何だ、天井あたりから、作者らしき声が聞こえたような気がしたな。
フッ――まあいい。第三話あたりからは、私の人気に対する作者のやっかみなど気にしないようにしているのだ。
その程度の突っ込みなど……ぬるい、ぬるいわッ!
むっ? 向こうから来るのは、第二話でも登場した、チャラい後輩の清水君ではないか。
さて、前回のように私も自制せねばな。彼のチャラい言動を聞いていると、自然に身体が動いてブルドッギング・ヘッドロックを決めたくなってしまうのだよ。
「あっ、南条さん、チーっす。またちょっといいッスかねえ?」
――おっと、いかん。
ブルドッギング・ヘッドロックは思いとどまることができたが、ノーザンライト・スープレックスのための準備行動に入りそうになってしまったではないか。

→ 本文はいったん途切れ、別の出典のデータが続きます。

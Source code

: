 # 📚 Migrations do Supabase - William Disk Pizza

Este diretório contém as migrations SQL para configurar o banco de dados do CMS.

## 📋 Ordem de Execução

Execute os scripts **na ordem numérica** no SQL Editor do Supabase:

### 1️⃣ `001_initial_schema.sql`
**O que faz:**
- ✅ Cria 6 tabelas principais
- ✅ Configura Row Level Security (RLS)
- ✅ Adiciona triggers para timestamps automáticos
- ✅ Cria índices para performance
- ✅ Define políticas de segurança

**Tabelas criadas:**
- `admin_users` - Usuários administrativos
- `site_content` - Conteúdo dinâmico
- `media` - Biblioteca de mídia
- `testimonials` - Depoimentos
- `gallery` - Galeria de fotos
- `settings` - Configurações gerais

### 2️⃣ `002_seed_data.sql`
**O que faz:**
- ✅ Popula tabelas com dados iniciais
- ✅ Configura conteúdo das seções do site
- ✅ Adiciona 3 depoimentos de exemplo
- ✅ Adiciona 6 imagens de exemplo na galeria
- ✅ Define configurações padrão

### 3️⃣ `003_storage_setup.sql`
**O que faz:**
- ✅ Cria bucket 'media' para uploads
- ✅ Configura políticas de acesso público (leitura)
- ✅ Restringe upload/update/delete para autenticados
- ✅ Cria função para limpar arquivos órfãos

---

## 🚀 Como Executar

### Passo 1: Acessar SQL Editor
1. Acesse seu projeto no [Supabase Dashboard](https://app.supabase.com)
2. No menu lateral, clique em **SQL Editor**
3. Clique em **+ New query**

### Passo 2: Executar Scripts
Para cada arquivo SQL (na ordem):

しかし、最近の若者は、挨拶まで体育会系のままとは……。
いずれ私が、美しき「こんにちは」の作法を教えてやらねばな。フッフッフ……。
「この左上と右上にある、章の名前が入ったのって何て言ったッスかね? ど忘れしちゃいまして……。あと、これ、ページ数を書いたやつも?」
「こんな基本的なことを忘れるとは、ブッたるんどるぞ。本文外側の書名や章名は『柱』、ページ数は『ノンブル』というのだ。覚えておけ」
「そうなんスけどね。柱もノンブルも、英語の本にもあるッスよね。でも柱もノンブルも、英語っぽくないというか……。それで覚えられないんスかね。へへっ」
――うむ、確かに彼の言うことにも一理あるな。薄笑い以外は。
ページの左上や右上だけでなく、右下や左下に入ることもある「柱」は、もともと和装本を袋とじで製本するとき、折り目に書名や章名を刷り込んだ「柱」という部分が語源だそうだな。

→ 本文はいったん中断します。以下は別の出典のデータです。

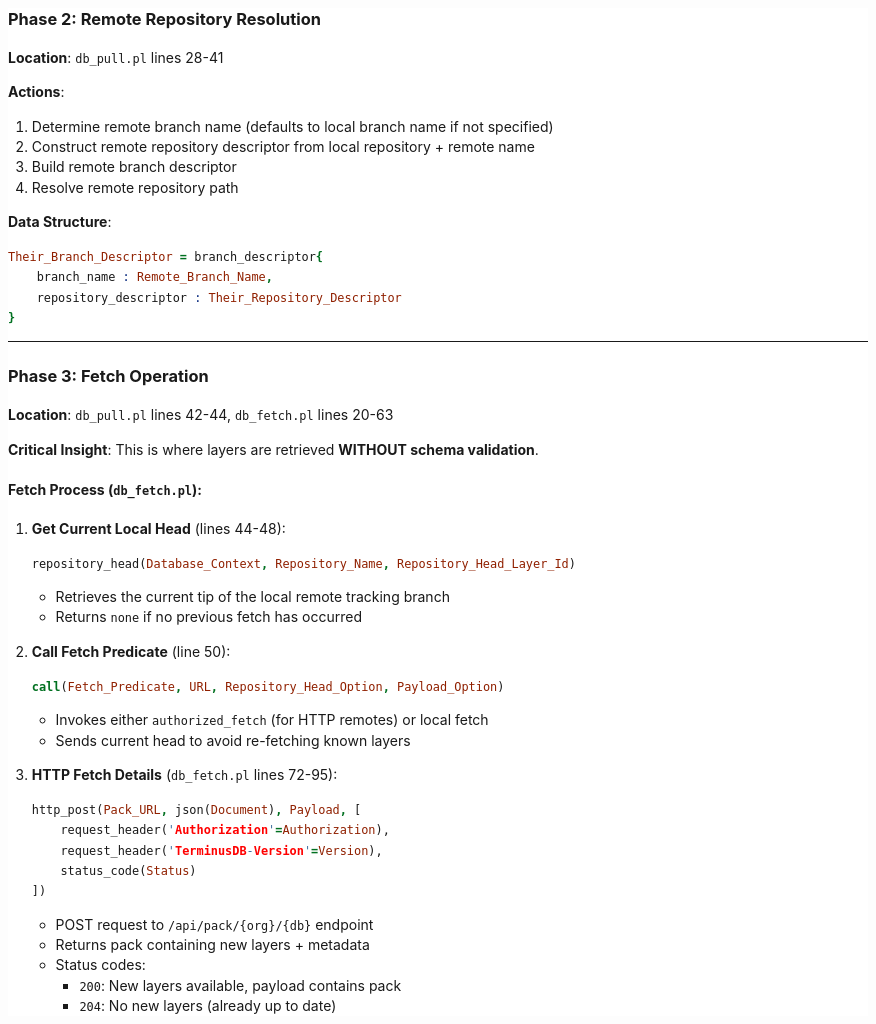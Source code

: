 ### Phase 2: Remote Repository Resolution

**Location**: `db_pull.pl` lines 28-41

**Actions**:
1. Determine remote branch name (defaults to local branch name if not specified)
2. Construct remote repository descriptor from local repository + remote name
3. Build remote branch descriptor
4. Resolve remote repository path

**Data Structure**:
```prolog
Their_Branch_Descriptor = branch_descriptor{
    branch_name : Remote_Branch_Name,
    repository_descriptor : Their_Repository_Descriptor
}
```

---

### Phase 3: Fetch Operation

**Location**: `db_pull.pl` lines 42-44, `db_fetch.pl` lines 20-63

**Critical Insight**: This is where layers are retrieved **WITHOUT schema validation**.

#### Fetch Process (`db_fetch.pl`):

1. **Get Current Local Head** (lines 44-48):
   ```prolog
   repository_head(Database_Context, Repository_Name, Repository_Head_Layer_Id)
   ```
   - Retrieves the current tip of the local remote tracking branch
   - Returns `none` if no previous fetch has occurred

2. **Call Fetch Predicate** (line 50):
   ```prolog
   call(Fetch_Predicate, URL, Repository_Head_Option, Payload_Option)
   ```
   - Invokes either `authorized_fetch` (for HTTP remotes) or local fetch
   - Sends current head to avoid re-fetching known layers

3. **HTTP Fetch Details** (`db_fetch.pl` lines 72-95):
   ```prolog
   http_post(Pack_URL, json(Document), Payload, [
       request_header('Authorization'=Authorization),
       request_header('TerminusDB-Version'=Version),
       status_code(Status)
   ])
   ```
   - POST request to `/api/pack/{org}/{db}` endpoint
   - Returns pack containing new layers + metadata
   - Status codes:
     - `200`: New layers available, payload contains pack
     - `204`: No new layers (already up to date)
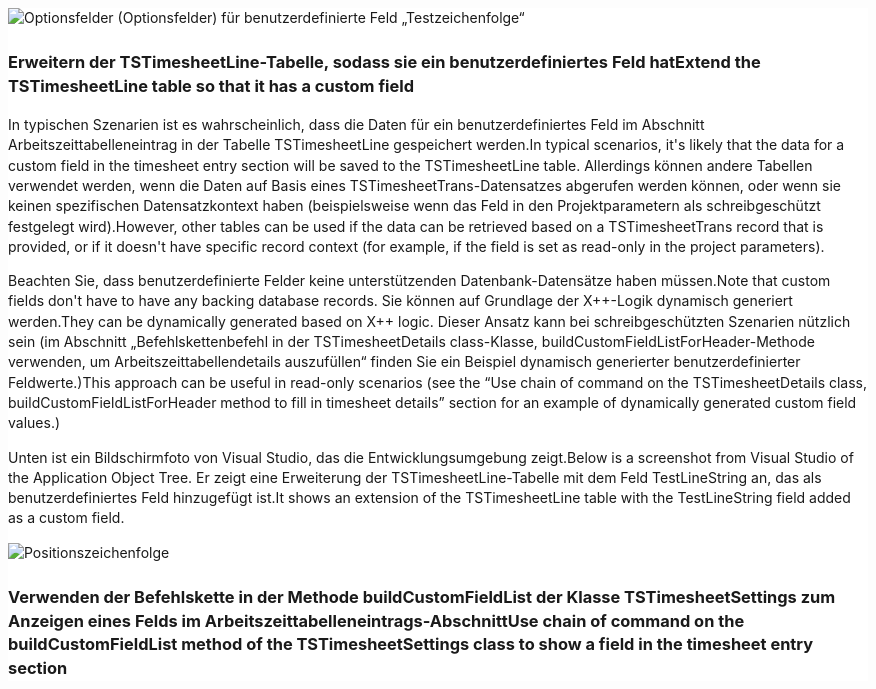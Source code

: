 ![Optionsfelder (Optionsfelder) für benutzerdefinierte Feld „Testzeichenfolge“](media/enum-option.jpg)



### <a name="extend-the-tstimesheetline-table-so-that-it-has-a-custom-field"></a><span data-ttu-id="a62f8-212">Erweitern der TSTimesheetLine-Tabelle, sodass sie ein benutzerdefiniertes Feld hat</span><span class="sxs-lookup"><span data-stu-id="a62f8-212">Extend the TSTimesheetLine table so that it has a custom field</span></span>

<span data-ttu-id="a62f8-213">In typischen Szenarien ist es wahrscheinlich, dass die Daten für ein benutzerdefiniertes Feld im Abschnitt Arbeitszeittabelleneintrag in der Tabelle TSTimesheetLine gespeichert werden.</span><span class="sxs-lookup"><span data-stu-id="a62f8-213">In typical scenarios, it's likely that the data for a custom field in the timesheet entry section will be saved to the TSTimesheetLine table.</span></span> <span data-ttu-id="a62f8-214">Allerdings können andere Tabellen verwendet werden, wenn die Daten auf Basis eines TSTimesheetTrans-Datensatzes abgerufen werden können, oder wenn sie keinen spezifischen Datensatzkontext haben (beispielsweise wenn das Feld in den Projektparametern als schreibgeschützt festgelegt wird).</span><span class="sxs-lookup"><span data-stu-id="a62f8-214">However, other tables can be used if the data can be retrieved based on a TSTimesheetTrans record that is provided, or if it doesn't have specific record context (for example, if the field is set as read-only in the project parameters).</span></span>

<span data-ttu-id="a62f8-215">Beachten Sie, dass benutzerdefinierte Felder keine unterstützenden Datenbank-Datensätze haben müssen.</span><span class="sxs-lookup"><span data-stu-id="a62f8-215">Note that custom fields don't have to have any backing database records.</span></span> <span data-ttu-id="a62f8-216">Sie können auf Grundlage der X++-Logik dynamisch generiert werden.</span><span class="sxs-lookup"><span data-stu-id="a62f8-216">They can be dynamically generated based on X++ logic.</span></span> <span data-ttu-id="a62f8-217">Dieser Ansatz kann bei schreibgeschützten Szenarien nützlich sein (im Abschnitt „Befehlskettenbefehl in der TSTimesheetDetails class-Klasse, buildCustomFieldListForHeader-Methode verwenden, um Arbeitszeittabellendetails auszufüllen“ finden Sie ein Beispiel dynamisch generierter benutzerdefinierter Feldwerte.)</span><span class="sxs-lookup"><span data-stu-id="a62f8-217">This approach can be useful in read-only scenarios (see the “Use chain of command on the TSTimesheetDetails class, buildCustomFieldListForHeader method to fill in timesheet details” section for an example of dynamically generated custom field values.)</span></span>

<span data-ttu-id="a62f8-218">Unten ist ein Bildschirmfoto von Visual Studio, das die Entwicklungsumgebung zeigt.</span><span class="sxs-lookup"><span data-stu-id="a62f8-218">Below is a screenshot from Visual Studio of the Application Object Tree.</span></span> <span data-ttu-id="a62f8-219">Er zeigt eine Erweiterung der TSTimesheetLine-Tabelle mit dem Feld TestLineString an, das als benutzerdefiniertes Feld hinzugefügt ist.</span><span class="sxs-lookup"><span data-stu-id="a62f8-219">It shows an extension of the TSTimesheetLine table with the TestLineString field added as a custom field.</span></span>

![Positionszeichenfolge](media/b6756b4a3fc5298093327a088a7710fd.png)

### <a name="use-chain-of-command-on-the-buildcustomfieldlist-method-of-the-tstimesheetsettings-class-to-show-a-field-in-the-timesheet-entry-section"></a><span data-ttu-id="a62f8-221">Verwenden der Befehlskette in der Methode buildCustomFieldList der Klasse TSTimesheetSettings zum Anzeigen eines Felds im Arbeitszeittabelleneintrags-Abschnitt</span><span class="sxs-lookup"><span data-stu-id="a62f8-221">Use chain of command on the buildCustomFieldList method of the TSTimesheetSettings class to show a field in the timesheet entry section</span></span>
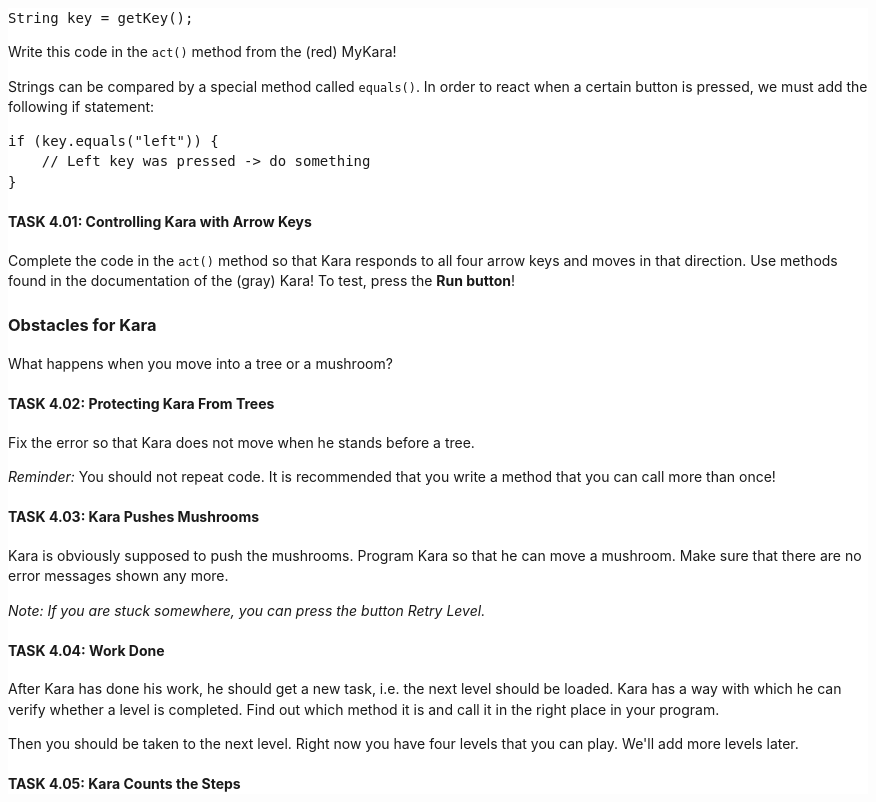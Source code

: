 <pre class="prettyprint lang-java">
String key = getKey();
</pre>

Write this code in the `act()` method from the (red) MyKara!

Strings can be compared by a special method called `equals()`. In order to react when a certain button is pressed, we must add the following if statement:

<pre class="prettyprint lang-java">
if (key.equals("left")) {
	// Left key was pressed -> do something
}
</pre>


#### <i class="fa fa-rocket"></i> TASK 4.01: Controlling Kara with Arrow Keys

Complete the code in the `act()` method so that Kara responds to all four arrow keys and moves in that direction. Use methods found in the documentation of the (gray) Kara! To test, press the **Run button**!


### Obstacles for Kara

What happens when you move into a tree or a mushroom?


#### <i class="fa fa-rocket"></i> TASK 4.02: Protecting Kara From Trees

Fix the error so that Kara does not move when he stands before a tree.

*Reminder:* You should not repeat code. It is recommended that you write a method that you can call more than once!


#### <i class="fa fa-rocket"></i> TASK 4.03: Kara Pushes Mushrooms

Kara is obviously supposed to push the mushrooms. Program Kara so that he can move a mushroom. Make sure that there are no error messages shown any more.

*Note: If you are stuck somewhere, you can press the button Retry Level.*


#### <i class="fa fa-rocket"></i> TASK 4.04: Work Done

After Kara has done his work, he should get a new task, i.e. the next level should be loaded. Kara has a way with which he can verify whether a level is completed. Find out which method it is and call it in the right place in your program.

Then you should be taken to the next level. Right now you have four levels that you can play. We'll add more levels later.


#### <i class="fa fa-rocket"></i> TASK 4.05: Kara Counts the Steps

逆に「ノンブル」というのはフランス語だ。英語ではナンバーだな。この考え方が輸入された明治時代に、軍隊や建築なんかの業界がフランスかぶれだったのが原因なのだろう。
しかし製本や印刷に関する用語は、今でも古い日本語がそのまま使われているものだ。
まあ、追い追いここで扱ってやる。書籍化するなら、必要不可欠な知識だろう?
「それでッスね、この……柱の位置なんスけど、ページによって違う気がするんスよね。いちいちページごとに作ってるとかさあ、あり得ないっしょ?」
――おっと、いかん。
私としたことがつい、そこにある金属製の定規で、彼の首を刎ねそうになったではないか。
金属製の定規は便利な道具だが、凶器にもなり得るものだ。皆も気をつけるのだぞ。
それにしても、話し方が大学サークルの飲み会そのものだな。
先輩に対する口の利き方というものを、一度その身体に刻みつけてやらねばな……。フッ、なぜか身体に、熱いものがたぎってきたぞ。
「仕様書はないのか? 柱やノンブルには、フォントや大きさ、断裁面や本文からの位置を記した仕様書があるはずだろうが?」
「うーん、最初はその通りに作られてたんスけど、だんだんズレてきたっていうか……」
「……なるほど、マスターページを使っていないな。素人めが。よし清水、最初のページに『位置仕様書通リニ、以下同ジ』と書いておけ」
皆も知っているとは思うが、赤字を入れる際にはひらがなを使わんのだ。そのように入力されるのを避けるためだ。例えば「取る」ではなく、「トル」と書くわけだ。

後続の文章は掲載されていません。